Forget P4P

Article

One of the central approaches for quality improvement these days seems to be pay-for-performance (P4P), but its effectiveness doesn't seem to be there.

One of the central approaches for quality improvement these days seems to be pay-for-performance (P4P), but its effectiveness doesn’t seem to be there, according to a July/August, 2008 Health Affairs article. “Overall, P4P contracts were not associated with greater improvement in quality compared to a rising secular trend. Future research is required to determine whether changes to the magnitude, structure, or alignment of P4P incentives can lead to improved quality.” In other words, forget the current propaganda. Moreover, this is not to say that medical/surgical practices are not improving over time; only that P4P programs have little to do with that trend.

In fact, if you cull the article (the link can be found below in “References”), you’ll see the incentivized docs were a couple percentage points or more below the comparison group in terms of HEDIS measures-Breast, Cervical Cancer Screening, Chlamydia Screening, Eye Exams, HgbA1c and LDL-C testing in Diabetics and well-child (ages 3-6 or adolescents) in 2001 and 2003. As Greg Scandlen, founder of Consumers for Health Care Choices has said:

“Leaving aside the question about whether any of this measures anything meaningful - other than marking off boxes on a check list (notice there is nothing here about actually listening to your patient, or finding and treating anything that might be wrong, or persuading the patient to change behavior), what else does it show us?

It shows us that the much-vaunted pay-for-performance system is useless, not withstanding the fact that private payers, Medicare, and the presidential candidates all promise that such programs will save the health care system. In fact, on many measures the "non-incentivized" physicians improved more than those who were "highly incentivized." Golly, is it possible that physicians actually pay attention to the emerging literature and freely change their practices in the interests of good patient care? Oh, no, that can't be it.

Additional Resource

Jauhar, S. "The Pitfalls of Linking Doctors’ Pay to Performance." NY Times, Published: September 8, 2008.

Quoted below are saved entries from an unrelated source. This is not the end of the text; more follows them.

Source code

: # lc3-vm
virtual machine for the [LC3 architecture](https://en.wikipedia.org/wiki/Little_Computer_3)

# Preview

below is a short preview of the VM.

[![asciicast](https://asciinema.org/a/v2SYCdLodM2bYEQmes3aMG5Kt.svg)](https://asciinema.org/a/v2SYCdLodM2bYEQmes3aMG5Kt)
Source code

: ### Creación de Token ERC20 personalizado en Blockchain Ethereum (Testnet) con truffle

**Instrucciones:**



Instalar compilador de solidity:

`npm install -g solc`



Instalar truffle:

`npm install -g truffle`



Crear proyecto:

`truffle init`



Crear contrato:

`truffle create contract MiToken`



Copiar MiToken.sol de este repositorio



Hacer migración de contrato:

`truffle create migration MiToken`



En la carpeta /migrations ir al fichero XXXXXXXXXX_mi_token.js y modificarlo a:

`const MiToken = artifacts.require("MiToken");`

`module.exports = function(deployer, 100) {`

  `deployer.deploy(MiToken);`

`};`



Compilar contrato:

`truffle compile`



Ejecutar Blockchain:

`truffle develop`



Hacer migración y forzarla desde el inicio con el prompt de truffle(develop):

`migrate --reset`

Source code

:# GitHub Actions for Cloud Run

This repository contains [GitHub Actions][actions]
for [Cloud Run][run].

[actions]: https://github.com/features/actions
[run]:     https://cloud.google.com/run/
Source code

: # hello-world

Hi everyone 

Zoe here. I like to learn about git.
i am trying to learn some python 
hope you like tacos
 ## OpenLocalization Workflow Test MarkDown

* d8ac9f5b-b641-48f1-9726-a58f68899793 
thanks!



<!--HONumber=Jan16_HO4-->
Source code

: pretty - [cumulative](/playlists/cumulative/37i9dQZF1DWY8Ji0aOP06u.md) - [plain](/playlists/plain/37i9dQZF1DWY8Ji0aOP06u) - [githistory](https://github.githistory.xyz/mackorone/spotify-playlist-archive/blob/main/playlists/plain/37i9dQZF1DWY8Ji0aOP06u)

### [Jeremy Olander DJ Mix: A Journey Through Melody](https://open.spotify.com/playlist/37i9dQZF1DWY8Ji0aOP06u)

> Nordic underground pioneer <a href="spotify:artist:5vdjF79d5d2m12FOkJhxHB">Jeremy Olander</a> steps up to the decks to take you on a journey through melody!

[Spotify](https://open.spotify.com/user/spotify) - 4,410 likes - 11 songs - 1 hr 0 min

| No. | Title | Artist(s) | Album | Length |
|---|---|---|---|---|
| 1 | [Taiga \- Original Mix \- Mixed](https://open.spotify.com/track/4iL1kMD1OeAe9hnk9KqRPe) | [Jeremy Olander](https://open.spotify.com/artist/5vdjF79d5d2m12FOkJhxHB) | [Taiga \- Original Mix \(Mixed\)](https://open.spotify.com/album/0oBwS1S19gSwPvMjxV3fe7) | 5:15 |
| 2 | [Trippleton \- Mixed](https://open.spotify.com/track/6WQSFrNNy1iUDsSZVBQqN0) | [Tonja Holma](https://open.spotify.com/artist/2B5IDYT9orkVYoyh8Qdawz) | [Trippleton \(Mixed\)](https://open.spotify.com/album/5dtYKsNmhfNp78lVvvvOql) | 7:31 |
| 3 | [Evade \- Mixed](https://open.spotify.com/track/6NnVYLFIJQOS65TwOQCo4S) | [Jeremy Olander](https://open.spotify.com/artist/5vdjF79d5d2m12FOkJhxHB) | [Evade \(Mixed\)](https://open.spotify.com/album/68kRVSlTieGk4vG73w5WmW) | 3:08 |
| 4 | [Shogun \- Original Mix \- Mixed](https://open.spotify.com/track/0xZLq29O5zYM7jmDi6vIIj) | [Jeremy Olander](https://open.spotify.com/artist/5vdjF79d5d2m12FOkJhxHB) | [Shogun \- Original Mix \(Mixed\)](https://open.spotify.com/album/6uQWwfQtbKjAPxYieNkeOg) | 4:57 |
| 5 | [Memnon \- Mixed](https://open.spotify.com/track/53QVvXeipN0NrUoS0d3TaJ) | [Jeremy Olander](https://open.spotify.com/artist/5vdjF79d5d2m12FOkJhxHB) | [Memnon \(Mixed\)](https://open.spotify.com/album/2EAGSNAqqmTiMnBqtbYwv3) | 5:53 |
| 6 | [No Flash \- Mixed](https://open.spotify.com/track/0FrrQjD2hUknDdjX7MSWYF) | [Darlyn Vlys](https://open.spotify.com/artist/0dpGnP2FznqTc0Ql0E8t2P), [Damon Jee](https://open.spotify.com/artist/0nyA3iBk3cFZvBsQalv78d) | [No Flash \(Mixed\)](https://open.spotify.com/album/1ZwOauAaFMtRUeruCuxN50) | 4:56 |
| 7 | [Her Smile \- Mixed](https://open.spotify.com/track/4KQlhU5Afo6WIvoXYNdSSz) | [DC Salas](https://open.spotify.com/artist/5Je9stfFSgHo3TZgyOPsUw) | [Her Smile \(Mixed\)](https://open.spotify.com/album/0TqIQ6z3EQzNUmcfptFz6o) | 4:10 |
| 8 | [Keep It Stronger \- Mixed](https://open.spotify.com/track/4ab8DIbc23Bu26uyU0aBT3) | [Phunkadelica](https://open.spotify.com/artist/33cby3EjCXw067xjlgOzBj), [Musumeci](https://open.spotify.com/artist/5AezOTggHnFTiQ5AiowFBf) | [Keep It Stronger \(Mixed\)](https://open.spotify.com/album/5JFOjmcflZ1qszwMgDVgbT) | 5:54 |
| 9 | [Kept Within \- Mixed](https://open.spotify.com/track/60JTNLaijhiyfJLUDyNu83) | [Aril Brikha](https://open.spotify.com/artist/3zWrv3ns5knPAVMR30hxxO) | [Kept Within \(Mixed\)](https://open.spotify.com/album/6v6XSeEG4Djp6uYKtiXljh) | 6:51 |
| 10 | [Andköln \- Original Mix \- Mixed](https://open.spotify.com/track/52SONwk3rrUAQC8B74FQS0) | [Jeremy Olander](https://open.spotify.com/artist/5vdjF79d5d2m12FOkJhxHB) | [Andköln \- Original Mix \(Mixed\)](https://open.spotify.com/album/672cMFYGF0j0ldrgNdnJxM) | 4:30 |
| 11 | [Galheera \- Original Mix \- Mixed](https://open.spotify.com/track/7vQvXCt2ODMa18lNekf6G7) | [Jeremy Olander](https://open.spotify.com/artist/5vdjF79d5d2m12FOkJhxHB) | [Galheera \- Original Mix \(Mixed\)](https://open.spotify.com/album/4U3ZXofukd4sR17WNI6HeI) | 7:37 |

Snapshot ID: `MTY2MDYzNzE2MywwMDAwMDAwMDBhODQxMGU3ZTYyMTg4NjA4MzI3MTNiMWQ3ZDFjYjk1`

P4P - Poor Care for Profit

Dr. Jauhar, a cardiologist on Long Island writes in the NY Times (September 8, 2008) about “The Pitfalls of Linking Doctors’ Pay to Performance,” [1] emphasis the word “to.” He introduces the issue of incentives that don’t incentivize by speaking to the all too familiar discovery on reading a colleagues chart, even with permission. In his piece, the sentinel event or scenario, a patient was getting daily antibiotic for no apparent reason, given the labs, x-rays, clinical course and diagnosis of congestive heart failure not caused by infection. And, if that wasn’t telling enough, the unnecessary treatment at “discovery” was already on its way to causing harm -- a severe diarrheal infection called colitis with dehydration, the proximate cause being C. difficile, which is often caused by antibiotics.

Dr. Jauhar correctly states that part of the blame lies with the unintended consequences of pay for performance or P4P programs. Designed to improve patient care, these initiatives may give doctors bonuses if they “prescribe ACE inhibitor drugs to patients with congestive heart failure. Hospitals get bonuses if they administer antibiotics to pneumonia patients in a timely manner.” Surgical report cards were another example. Meant to improve the quality of care, in this case, of coronary bypass surgery, they lead to “cherry-picking” patients. And “In a survey in New York State, 63% of cardiac surgeons acknowledged that because of report cards, they were accepting only relatively healthy patients for heart bypass surgery. Fifty-nine percent of cardiologists said it had become harder to find a surgeon to operate on their most severely ill patients.”

Consider the chilling effect of misaligned incentives - avoiding the sick, patient referral (dumping), over treatment, rewarding the status quo, “benefiting mainly those physicians who already meet the guidelines,” etc.